▶ Working data:
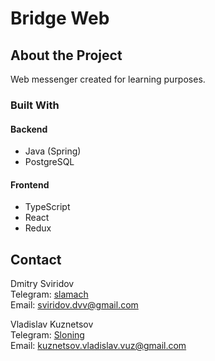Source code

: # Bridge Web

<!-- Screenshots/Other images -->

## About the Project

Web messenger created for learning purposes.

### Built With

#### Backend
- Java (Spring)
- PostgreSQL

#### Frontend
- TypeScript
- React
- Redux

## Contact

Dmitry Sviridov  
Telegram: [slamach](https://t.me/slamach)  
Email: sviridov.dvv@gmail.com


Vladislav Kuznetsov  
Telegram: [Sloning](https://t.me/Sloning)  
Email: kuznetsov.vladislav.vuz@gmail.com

---

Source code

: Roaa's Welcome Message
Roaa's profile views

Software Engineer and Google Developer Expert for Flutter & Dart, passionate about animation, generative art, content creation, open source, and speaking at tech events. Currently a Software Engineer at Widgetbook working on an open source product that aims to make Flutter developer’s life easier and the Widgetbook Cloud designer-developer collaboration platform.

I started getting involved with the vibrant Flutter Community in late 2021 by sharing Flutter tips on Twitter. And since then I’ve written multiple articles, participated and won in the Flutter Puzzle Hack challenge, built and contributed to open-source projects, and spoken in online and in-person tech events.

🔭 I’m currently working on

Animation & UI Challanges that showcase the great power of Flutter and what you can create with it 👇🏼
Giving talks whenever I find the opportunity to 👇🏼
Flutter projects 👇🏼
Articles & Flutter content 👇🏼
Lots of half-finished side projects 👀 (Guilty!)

▶ Exercise objective:
Output the lines of the records above exactly as they appear, from the line containing "Roaa's Welcome Message" through the line containing "Software Engineer and".

▶ Your response:
: Roaa's Welcome Message
Roaa's profile views

Software Engineer and Google Developer Expert for Flutter & Dart, passionate about animation, generative art, content creation, open source, and speaking at tech events. Currently a Software Engineer at Widgetbook working on an open source product that aims to make Flutter developer’s life easier and the Widgetbook Cloud designer-developer collaboration platform.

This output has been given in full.